I covered Atlantic High School sports and the Delray Rocks like a blanket and penned pieces about Little League, too.
The News Journal was a great place to work. We made lifelong friends while doing everything from covering commission meetings to delivering papers before daylight on Thursday mornings.
The News Journal was a conduit connecting us all — and in doing so, strengthening our sense of community.
It wasn’t the only community newspaper in those days. Boca Raton had the Boca News, a daily that focused on very local news, and there was also the Monday-Thursday Papers, a weekly serving mostly Boca Raton. Farther north, there was the Lake Worth Herald.
Sadly, most newspapers today no longer build communities. More and more people get their news from their phone or computer, reading only what an algorithm sends them.

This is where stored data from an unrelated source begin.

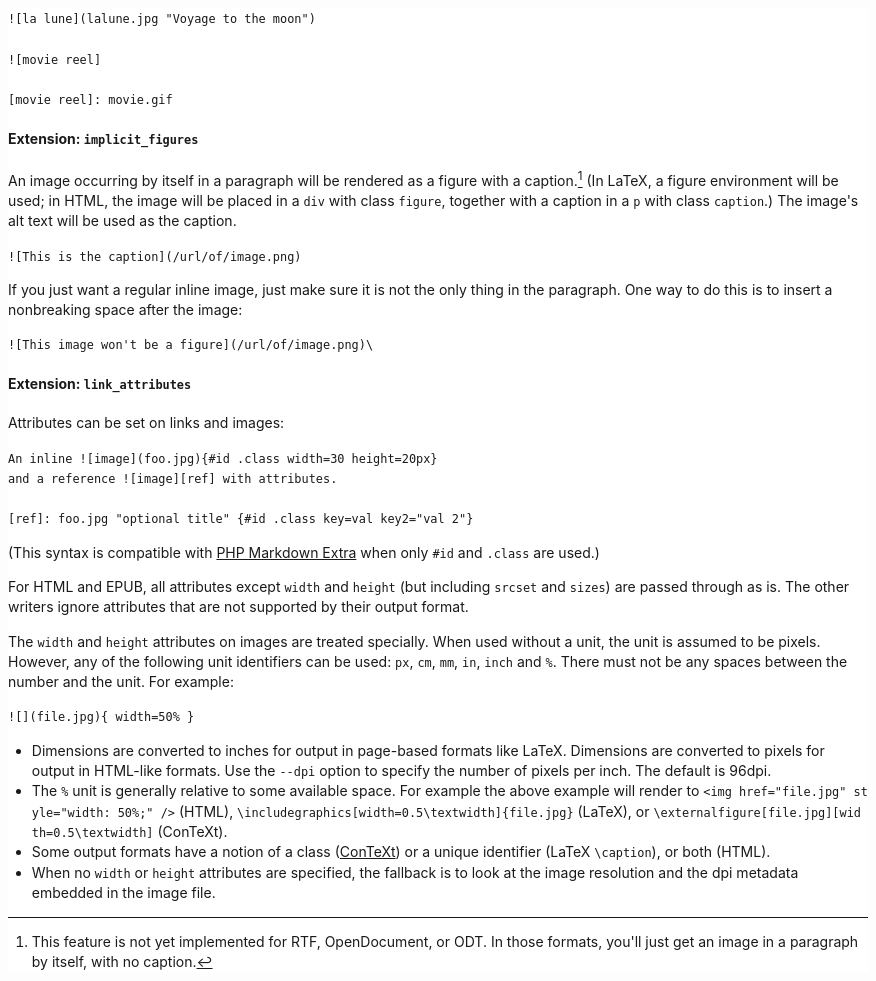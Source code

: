     ![la lune](lalune.jpg "Voyage to the moon")

    ![movie reel]

    [movie reel]: movie.gif

#### Extension: `implicit_figures` ####

An image occurring by itself in a paragraph will be rendered as
a figure with a caption.[^5] (In LaTeX, a figure environment will be
used; in HTML, the image will be placed in a `div` with class
`figure`, together with a caption in a `p` with class `caption`.)
The image's alt text will be used as the caption.

    ![This is the caption](/url/of/image.png)

[^5]: This feature is not yet implemented for RTF, OpenDocument, or
    ODT. In those formats, you'll just get an image in a paragraph by
    itself, with no caption.

If you just want a regular inline image, just make sure it is not
the only thing in the paragraph. One way to do this is to insert a
nonbreaking space after the image:

    ![This image won't be a figure](/url/of/image.png)\ 

#### Extension: `link_attributes` ####

Attributes can be set on links and images:

    An inline ![image](foo.jpg){#id .class width=30 height=20px}
    and a reference ![image][ref] with attributes.

    [ref]: foo.jpg "optional title" {#id .class key=val key2="val 2"}

(This syntax is compatible with [PHP Markdown Extra] when only `#id`
and `.class` are used.)

For HTML and EPUB, all attributes except `width` and `height` (but
including `srcset` and `sizes`) are passed through as is. The other
writers ignore attributes that are not supported by their output
format.

The `width` and `height` attributes on images are treated specially. When
used without a unit, the unit is assumed to be pixels. However, any of
the following unit identifiers can be used: `px`, `cm`, `mm`, `in`, `inch`
and `%`. There must not be any spaces between the number and the unit.
For example:

```
![](file.jpg){ width=50% }
```

- Dimensions are converted to inches for output in page-based formats like
  LaTeX. Dimensions are converted to pixels for output in HTML-like
  formats.  Use the `--dpi` option to specify the number of pixels per
  inch.  The default is 96dpi.
- The `%` unit is generally relative to some available space.
  For example the above example will render to
  `<img href="file.jpg" style="width: 50%;" />` (HTML),
  `\includegraphics[width=0.5\textwidth]{file.jpg}` (LaTeX), or
  `\externalfigure[file.jpg][width=0.5\textwidth]` (ConTeXt).
- Some output formats have a notion of a class
  ([ConTeXt](http://wiki.contextgarden.net/Using_Graphics#Multiple_Image_Settings))
  or a unique identifier (LaTeX `\caption`), or both (HTML).
- When no `width` or `height` attributes are specified, the fallback
  is to look at the image resolution and the dpi metadata embedded in
  the image file.


[Markdown]: http://daringfireball.net/projects/markdown/
[CommonMark]: http://commonmark.org
[PHP Markdown Extra]: https://michelf.ca/projects/php-markdown/extra/
[GitHub-Flavored Markdown]: https://help.github.com/articles/github-flavored-markdown/
[MultiMarkdown]: http://fletcherpenney.net/multimarkdown/
[reStructuredText]: http://docutils.sourceforge.net/docs/ref/rst/introduction.html
[S5]: http://meyerweb.com/eric/tools/s5/
[Slidy]: http://www.w3.org/Talks/Tools/Slidy/
[Slideous]: http://goessner.net/articles/slideous/
[HTML]: http://www.w3.org/html/
[HTML5]: http://www.w3.org/TR/html5/
[XHTML]: http://www.w3.org/TR/xhtml1/
[LaTeX]: http://latex-project.org
[`beamer`]: https://ctan.org/pkg/beamer
[Beamer User's Guide]: http://ctan.math.utah.edu/ctan/tex-archive/macros/latex/contrib/beamer/doc/beameruserguide.pdf
[ConTeXt]: http://contextgarden.net/
[RTF]: http://en.wikipedia.org/wiki/Rich_Text_Format
[DocBook]: http://docbook.org
[txt2tags]: http://txt2tags.org
[EPUB]: http://idpf.org/epub
[OPML]: http://dev.opml.org/spec2.html
[OpenDocument]: http://opendocument.xml.org
[ODT]: http://en.wikipedia.org/wiki/OpenDocument
[Textile]: http://redcloth.org/textile
[MediaWiki markup]: https://www.mediawiki.org/wiki/Help:Formatting
[DokuWiki markup]: https://www.dokuwiki.org/dokuwiki
[TWiki markup]: http://twiki.org/cgi-bin/view/TWiki/TextFormattingRules
[Haddock markup]: https://www.haskell.org/haddock/doc/html/ch03s08.html
[groff man]: http://developer.apple.com/DOCUMENTATION/Darwin/Reference/ManPages/man7/groff_man.7.html
[Haskell]: https://www.haskell.org
[GNU Texinfo]: http://www.gnu.org/software/texinfo/
[Emacs Org mode]: http://orgmode.org
[AsciiDoc]: http://www.methods.co.nz/asciidoc/
[DZSlides]: http://paulrouget.com/dzslides/
[Word docx]: http://www.microsoft.com/interop/openup/openxml/default.aspx
[PDF]: https://www.adobe.com/pdf/
[reveal.js]: http://lab.hakim.se/reveal-js/
[FictionBook2]: http://www.fictionbook.org/index.php/Eng:XML_Schema_Fictionbook_2.1
[InDesign ICML]: https://www.adobe.com/content/dam/Adobe/en/devnet/indesign/cs55-docs/IDML/idml-specification.pdf
[TEI Simple]: https://github.com/TEIC/TEI-Simple
[`iconv`]: http://www.gnu.org/software/libiconv/
[`amsfonts`]: https://ctan.org/pkg/amsfonts
[`amsmath`]: https://ctan.org/pkg/amsmath
[`lm`]: https://ctan.org/pkg/lm
[`ifxetex`]: https://ctan.org/pkg/ifxetex
[`ifluatex`]: https://ctan.org/pkg/ifluatex
[`eurosym`]: https://ctan.org/pkg/eurosym
[`listings`]: https://ctan.org/pkg/listings
[`fancyvrb`]: https://ctan.org/pkg/fancyvrb
[`longtable`]: https://ctan.org/pkg/longtable
[`booktabs`]: https://ctan.org/pkg/booktabs
[`graphicx`]: https://ctan.org/pkg/graphicx
[`grffile`]: https://ctan.org/pkg/grffile
[`geometry`]: https://ctan.org/pkg/geometry
[`setspace`]: https://ctan.org/pkg/setspace
[`xecjk`]: https://ctan.org/pkg/xecjk
[`hyperref`]: https://ctan.org/pkg/hyperref
[`ulem`]: https://ctan.org/pkg/ulem
[`babel`]: https://ctan.org/pkg/babel
[`bidi`]: https://ctan.org/pkg/bidi
[`mathspec`]: https://ctan.org/pkg/mathspec
[`polyglossia`]: https://ctan.org/pkg/polyglossia
[`fontspec`]: https://ctan.org/pkg/fontspec
[`upquote`]: https://ctan.org/pkg/upquote
[`microtype`]: https://ctan.org/pkg/microtype
[`csquotes`]: https://ctan.org/pkg/csquotes
[`natbib`]: https://ctan.org/pkg/natbib
[`biblatex`]: https://ctan.org/pkg/biblatex
[`bibtex`]: https://ctan.org/pkg/bibtex
[`biber`]: https://ctan.org/pkg/biber
[TeX Live]: http://www.tug.org/texlive/
[`pandocfilters`]: https://github.com/jgm/pandocfilters
[PHP]: https://github.com/vinai/pandocfilters-php
[perl]: https://metacpan.org/pod/Pandoc::Filter
[javascript/node.js]: https://github.com/mvhenderson/pandoc-filter-node
[Dublin Core elements]: http://dublincore.org/documents/dces/
[ISO 8601 format]: http://www.w3.org/TR/NOTE-datetime
[MathML]: http://www.w3.org/Math/
[LaTeXMathML]: http://math.etsu.edu/LaTeXMathML/
[jsMath]: http://www.math.union.edu/~dpvc/jsmath/
[MathJax]: https://www.mathjax.org
[gladTeX]: http://ans.hsh.no/home/mgg/gladtex/
[mimeTeX]: http://www.forkosh.com/mimetex.html
[KaTeX]: https://github.com/Khan/KaTeX
[^subtitle]: To make `subtitle` work with other LaTeX
[BCP 47]: https://tools.ietf.org/html/bcp47
[Unicode Bidirectional Algorithm]: http://www.w3.org/International/articles/inline-bidi-markup/uba-basics
[reveal.js configuration options]: https://github.com/hakimel/reveal.js#configuration
[`article`]: https://ctan.org/pkg/article
[`report`]: https://ctan.org/pkg/report
[`book`]: https://ctan.org/pkg/book
[KOMA-Script]: https://ctan.org/pkg/koma-script
[`memoir`]: https://ctan.org/pkg/memoir
[predefined LaTeX colors]: https://en.wikibooks.org/wiki/LaTeX/Colors#Predefined_colors
[LaTeX Font Catalogue]: http://www.tug.dk/FontCatalogue/
[`mathpazo`]: https://ctan.org/pkg/mathpazo
[LaTeX font encodings]: https://ctan.org/pkg/encguide
[ConTeXt Paper Setup]: http://wiki.contextgarden.net/PaperSetup
[ConTeXt Layout]: http://wiki.contextgarden.net/Layout
[ConTeXt Font Switching]: http://wiki.contextgarden.net/Font_Switching
[ConTeXt Color]: http://wiki.contextgarden.net/Color
[ConTeXt Headers and Footers]: http://wiki.contextgarden.net/Headers_and_Footers
[ConTeXt Indentation]: http://wiki.contextgarden.net/Indentation
[`setupwhitespace`]: http://wiki.contextgarden.net/Command/setupwhitespace
[`setupinterlinespace`]: http://wiki.contextgarden.net/Command/setupinterlinespace
[`setuppagenumbering`]: http://wiki.contextgarden.net/Command/setuppagenumbering
[pandoc-templates]: https://github.com/jgm/pandoc-templates
[^2]:  The point of this rule is to ensure that normal paragraphs
[^3]:  I have been influenced by the suggestions of [David Wheeler](http://www.justatheory.com/computers/markup/modest-markdown-proposal.html).
[^4]:  This scheme is due to Michel Fortin, who proposed it on the
[Emacs table mode]: http://table.sourceforge.net/
[PHP Markdown Extra tables]: https://michelf.ca/projects/php-markdown/extra/#table
[interpreted text role `:math:`]: http://docutils.sourceforge.net/docs/ref/rst/roles.html#math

Daily newspapers are so thinly staffed that there’s no one left to do the type of local news that we used to call “refrigerator journalism” — a reference to a story that you would cut out and tape to your refrigerator.
Yes, you can still get some of that news, but you won’t stumble upon it just thumbing through pages. You have to go searching online.
The result, in many instances, is that our sense of community is like a shadow that fades in the sunset. We are no longer as tight and, too often, no longer caring about each other like we used to.
There is, however, reason to be hopeful.
A new generation of community newspapers like The Coastal Star is surviving and even thriving, in some areas, in large part because they are helping to create communities. They are “our little newspaper” that we look to when we want to know what’s happening in our corner of the world.
Rebuilding that sense of community here on the barrier islands could start simply by reading the “Meet Your Neighbor” and “Coastal Star” features that highlight people living along the coast.
Also, sending in story ideas would help The Coastal Star better tap into the communities it serves. And the paper always welcomes local events to feature on its “Celebrations” pages.
You might even consider supporting its advertisers, who are part of that larger fabric, too.When you support The Coastal Star and others with a similar mission, you do more than just read a newspaper. You help strengthen our communities.